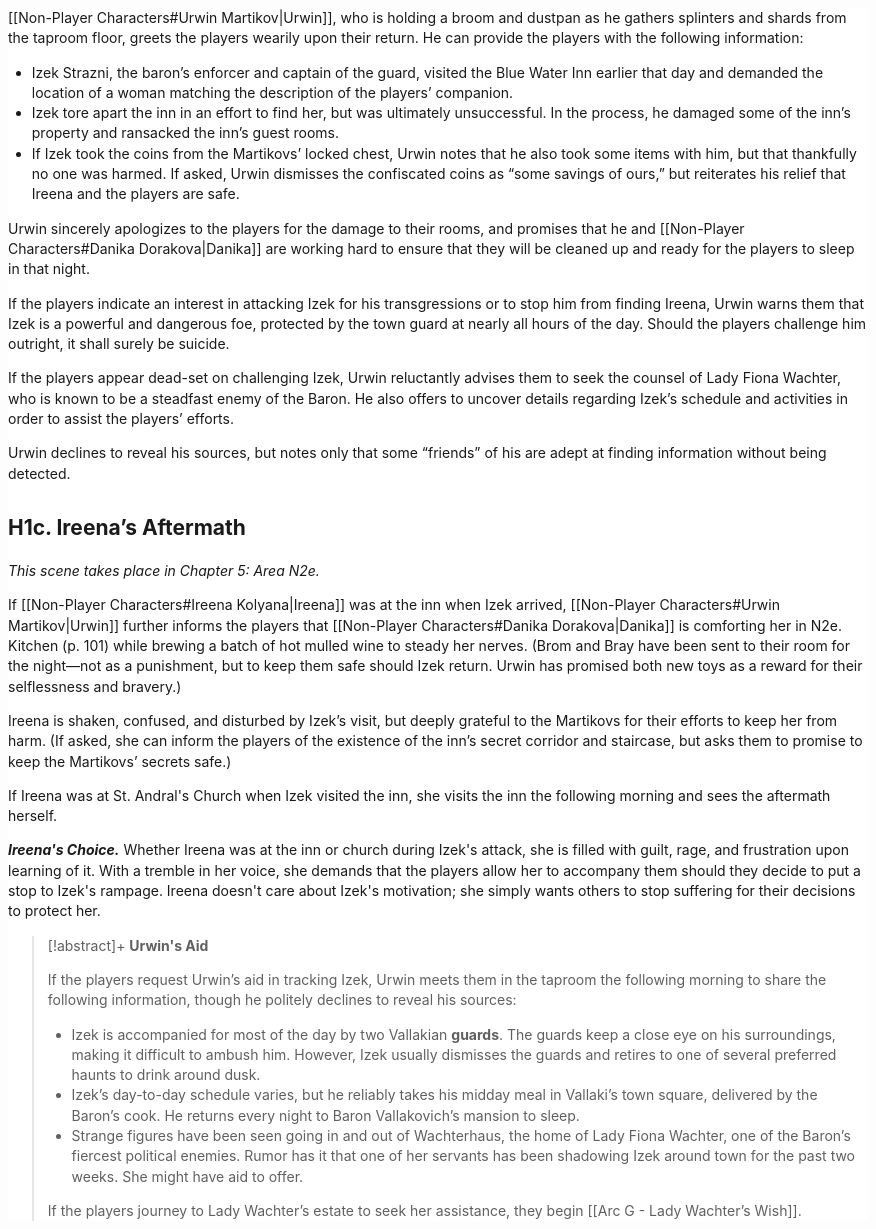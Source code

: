 [[Non-Player Characters#Urwin Martikov|Urwin]], who is holding a broom and dustpan as he gathers splinters and shards from the taproom floor, greets the players wearily upon their return. He can provide the players with the following information:

* Izek Strazni, the baron’s enforcer and captain of the guard, visited the Blue Water Inn earlier that day and demanded the location of a woman matching the description of the players’ companion.
* Izek tore apart the inn in an effort to find her, but was ultimately unsuccessful. In the process, he damaged some of the inn’s property and ransacked the inn’s guest rooms. 
* If Izek took the coins from the Martikovs’ locked chest, Urwin notes that he also took some items with him, but that thankfully no one was harmed. If asked, Urwin dismisses the confiscated coins as “some savings of ours,” but reiterates his relief that Ireena and the players are safe.

Urwin sincerely apologizes to the players for the damage to their rooms, and promises that he and [[Non-Player Characters#Danika Dorakova|Danika]] are working hard to ensure that they will be cleaned up and ready for the players to sleep in that night.

If the players indicate an interest in attacking Izek for his transgressions or to stop him from finding Ireena, Urwin warns them that Izek is a powerful and dangerous foe, protected by the town guard at nearly all hours of the day. Should the players challenge him outright, it shall surely be suicide. 

If the players appear dead-set on challenging Izek, Urwin reluctantly advises them to seek the counsel of Lady Fiona Wachter, who is known to be a steadfast enemy of the Baron. He also offers to uncover details regarding Izek’s schedule and activities in order to assist the players’ efforts. 

Urwin declines to reveal his sources, but notes only that some “friends” of his are adept at finding information without being detected.
## H1c. Ireena’s Aftermath
<span class="citation"><em>This scene takes place in Chapter 5: Area N2e.</em></span>

If [[Non-Player Characters#Ireena Kolyana|Ireena]] was at the inn when Izek arrived, [[Non-Player Characters#Urwin Martikov|Urwin]] further informs the players that [[Non-Player Characters#Danika Dorakova|Danika]] is comforting her in <span class="citation">N2e. Kitchen (p. 101)</span> while brewing a batch of hot mulled wine to steady her nerves. (Brom and Bray have been sent to their room for the night—not as a punishment, but to keep them safe should Izek return. Urwin has promised both new toys as a reward for their selflessness and bravery.)

Ireena is shaken, confused, and disturbed by Izek’s visit, but deeply grateful to the Martikovs for their efforts to keep her from harm. (If asked, she can inform the players of the existence of the inn’s secret corridor and staircase, but asks them to promise to keep the Martikovs’ secrets safe.) 

If Ireena was at St. Andral's Church when Izek visited the inn, she visits the inn the following morning and sees the aftermath herself.

***Ireena's Choice.*** Whether Ireena was at the inn or church during Izek's attack, she is filled with guilt, rage, and frustration upon learning of it. With a tremble in her voice, she demands that the players allow her to accompany them should they decide to put a stop to Izek's rampage. Ireena doesn't care about Izek's motivation; she simply wants others to stop suffering for their decisions to protect her.

> [!abstract]+ **Urwin's Aid**
>
> If the players request Urwin’s aid in tracking Izek, Urwin meets them in the taproom the following morning to share the following information, though he politely declines to reveal his sources:
> 
> - Izek is accompanied for most of the day by two Vallakian **guards**. The guards keep a close eye on his surroundings, making it difficult to ambush him. However, Izek usually dismisses the guards and retires to one of several preferred haunts to drink around dusk.
> - Izek’s day-to-day schedule varies, but he reliably takes his midday meal in Vallaki’s town square, delivered by the Baron’s cook. He returns every night to Baron Vallakovich’s mansion to sleep.
> - Strange figures have been seen going in and out of Wachterhaus, the home of Lady Fiona Wachter, one of the Baron’s fiercest political enemies. Rumor has it that one of her servants has been shadowing Izek around town for the past two weeks. She might have aid to offer.
> 
> If the players journey to Lady Wachter’s estate to seek her assistance, they begin [[Arc G - Lady Wachter’s Wish]].
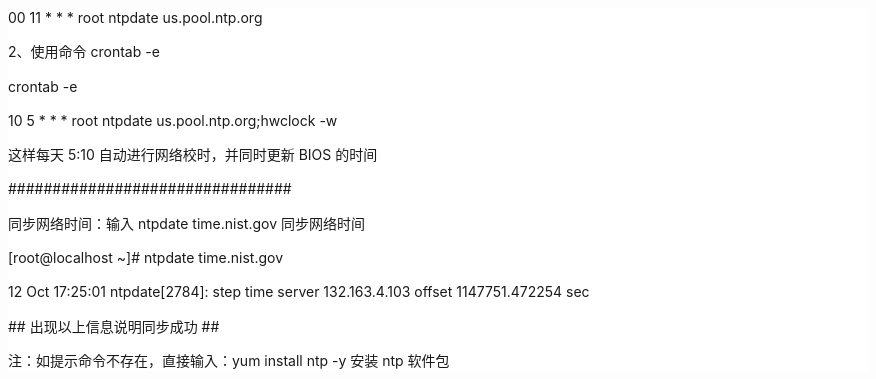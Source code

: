 00 11 \* \* \* root ntpdate us.pool.ntp.org

2、使用命令 crontab -e

crontab -e

10 5 \* \* \* root ntpdate us.pool.ntp.org;hwclock -w

这样每天 5:10 自动进行网络校时，并同时更新 BIOS 的时间

\################################

同步网络时间：输入 ntpdate time.nist.gov 同步网络时间

\[root@localhost ~]# ntpdate time.nist.gov

12 Oct 17:25:01 ntpdate\[2784]: step time server 132.163.4.103 offset 1147751.472254 sec

\## 出现以上信息说明同步成功 ##

注：如提示命令不存在，直接输入：yum install ntp -y 安装 ntp 软件包
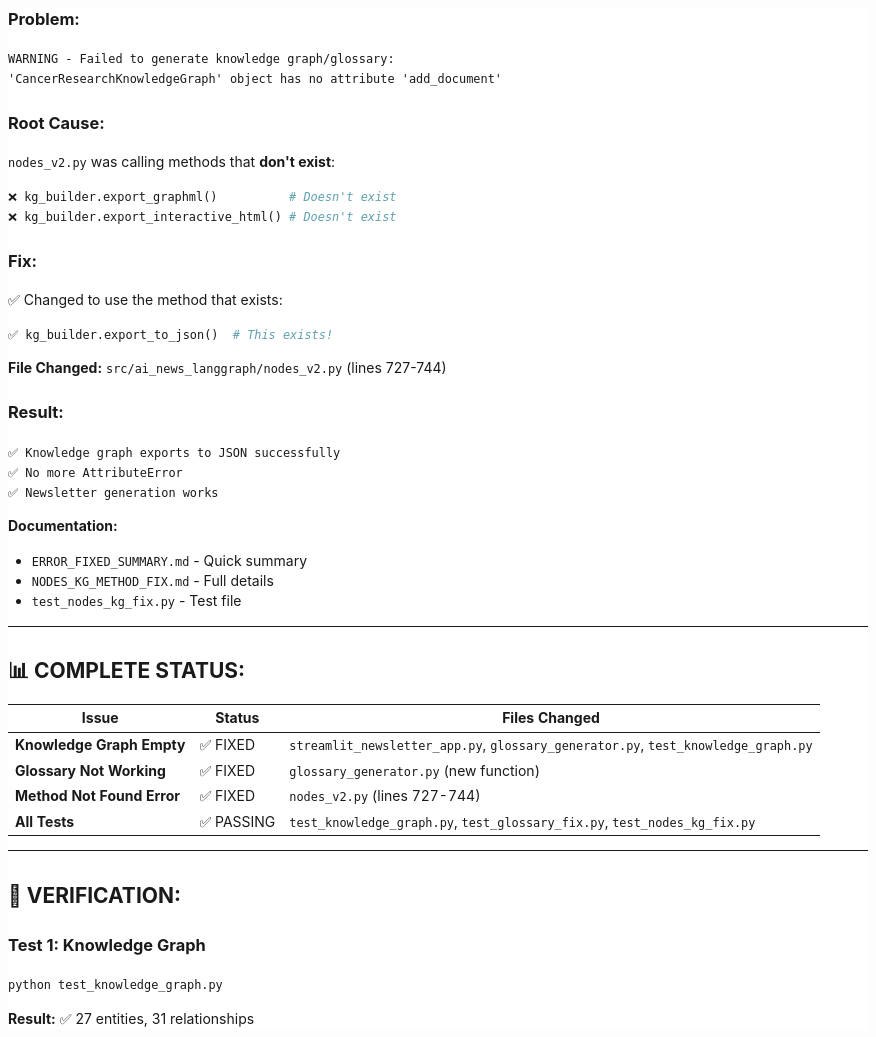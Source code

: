 ### Problem:
```
WARNING - Failed to generate knowledge graph/glossary: 
'CancerResearchKnowledgeGraph' object has no attribute 'add_document'
```

### Root Cause:
`nodes_v2.py` was calling methods that **don't exist**:
```python
❌ kg_builder.export_graphml()          # Doesn't exist
❌ kg_builder.export_interactive_html() # Doesn't exist
```

### Fix:
✅ Changed to use the method that exists:
```python
✅ kg_builder.export_to_json()  # This exists!
```

**File Changed:** `src/ai_news_langgraph/nodes_v2.py` (lines 727-744)

### Result:
```
✅ Knowledge graph exports to JSON successfully
✅ No more AttributeError
✅ Newsletter generation works
```

**Documentation:**
- `ERROR_FIXED_SUMMARY.md` - Quick summary
- `NODES_KG_METHOD_FIX.md` - Full details
- `test_nodes_kg_fix.py` - Test file

---

## 📊 COMPLETE STATUS:

| Issue | Status | Files Changed |
|-------|--------|---------------|
| **Knowledge Graph Empty** | ✅ FIXED | `streamlit_newsletter_app.py`, `glossary_generator.py`, `test_knowledge_graph.py` |
| **Glossary Not Working** | ✅ FIXED | `glossary_generator.py` (new function) |
| **Method Not Found Error** | ✅ FIXED | `nodes_v2.py` (lines 727-744) |
| **All Tests** | ✅ PASSING | `test_knowledge_graph.py`, `test_glossary_fix.py`, `test_nodes_kg_fix.py` |

---

## 🧪 VERIFICATION:

### Test 1: Knowledge Graph
```bash
python test_knowledge_graph.py
```
**Result:** ✅ 27 entities, 31 relationships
——————
_Your objective_: The answer must consist of every line from the listing above that includes the word "exists".

_Completed exercise_:
✅ Changed to use the method that exists:
✅ kg_builder.export_to_json()  # This exists!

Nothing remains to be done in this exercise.